-- REQUIRED WORK --
Could you restate word for word every line of the records below, from the first one to the one holding "update_interval: 1min"?

-- INFORMATION SUPPLIED --
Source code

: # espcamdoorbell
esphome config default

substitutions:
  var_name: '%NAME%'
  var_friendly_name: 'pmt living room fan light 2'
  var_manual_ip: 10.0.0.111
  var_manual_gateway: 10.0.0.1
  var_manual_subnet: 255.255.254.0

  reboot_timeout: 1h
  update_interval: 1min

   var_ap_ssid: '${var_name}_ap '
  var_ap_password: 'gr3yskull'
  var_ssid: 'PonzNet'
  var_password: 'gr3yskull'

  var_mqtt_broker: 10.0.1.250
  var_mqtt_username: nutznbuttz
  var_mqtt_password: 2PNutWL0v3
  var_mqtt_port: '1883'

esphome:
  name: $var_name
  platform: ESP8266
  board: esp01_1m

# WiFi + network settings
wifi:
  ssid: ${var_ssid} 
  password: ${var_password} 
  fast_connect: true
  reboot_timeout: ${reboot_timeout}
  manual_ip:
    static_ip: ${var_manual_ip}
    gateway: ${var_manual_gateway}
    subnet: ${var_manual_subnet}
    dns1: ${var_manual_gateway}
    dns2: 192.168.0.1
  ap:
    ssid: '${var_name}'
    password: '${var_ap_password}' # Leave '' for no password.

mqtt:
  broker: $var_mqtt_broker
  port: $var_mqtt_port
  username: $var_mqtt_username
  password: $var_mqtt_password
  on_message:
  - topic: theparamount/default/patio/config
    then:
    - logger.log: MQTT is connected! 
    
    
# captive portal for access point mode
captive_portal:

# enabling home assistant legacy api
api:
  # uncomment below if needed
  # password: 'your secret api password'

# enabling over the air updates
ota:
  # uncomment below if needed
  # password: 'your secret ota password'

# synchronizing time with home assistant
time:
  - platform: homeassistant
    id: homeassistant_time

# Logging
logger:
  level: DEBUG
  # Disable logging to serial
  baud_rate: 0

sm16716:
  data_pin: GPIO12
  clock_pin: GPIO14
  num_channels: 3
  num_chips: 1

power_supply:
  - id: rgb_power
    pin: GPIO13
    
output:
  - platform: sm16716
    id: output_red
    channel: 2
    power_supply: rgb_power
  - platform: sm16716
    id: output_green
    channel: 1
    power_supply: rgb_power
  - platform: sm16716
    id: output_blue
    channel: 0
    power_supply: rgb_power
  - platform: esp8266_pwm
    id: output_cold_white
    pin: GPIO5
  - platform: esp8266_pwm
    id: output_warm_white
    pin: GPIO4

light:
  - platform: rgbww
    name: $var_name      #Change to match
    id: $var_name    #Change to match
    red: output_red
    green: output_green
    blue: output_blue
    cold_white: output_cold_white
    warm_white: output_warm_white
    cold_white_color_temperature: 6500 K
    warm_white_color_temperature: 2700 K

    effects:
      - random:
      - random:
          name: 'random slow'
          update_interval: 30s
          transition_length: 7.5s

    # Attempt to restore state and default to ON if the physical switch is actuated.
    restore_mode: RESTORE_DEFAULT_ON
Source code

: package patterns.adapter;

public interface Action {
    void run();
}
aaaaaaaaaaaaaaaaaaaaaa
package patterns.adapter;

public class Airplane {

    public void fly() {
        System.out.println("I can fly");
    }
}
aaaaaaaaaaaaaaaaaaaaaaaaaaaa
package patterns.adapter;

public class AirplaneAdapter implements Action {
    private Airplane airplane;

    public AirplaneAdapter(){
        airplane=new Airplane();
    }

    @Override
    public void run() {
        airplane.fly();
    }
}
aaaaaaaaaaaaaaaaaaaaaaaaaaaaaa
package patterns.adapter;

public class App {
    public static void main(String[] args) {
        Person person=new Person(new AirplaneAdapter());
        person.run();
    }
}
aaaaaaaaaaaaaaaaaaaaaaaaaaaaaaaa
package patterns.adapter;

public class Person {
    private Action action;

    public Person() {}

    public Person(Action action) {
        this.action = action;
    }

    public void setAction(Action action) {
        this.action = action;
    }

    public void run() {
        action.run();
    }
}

-- RESULT FOR THIS EXERCISE --
Source code

: # espcamdoorbell
esphome config default

substitutions:
  var_name: '%NAME%'
  var_friendly_name: 'pmt living room fan light 2'
  var_manual_ip: 10.0.0.111
  var_manual_gateway: 10.0.0.1
  var_manual_subnet: 255.255.254.0

  reboot_timeout: 1h
  update_interval: 1min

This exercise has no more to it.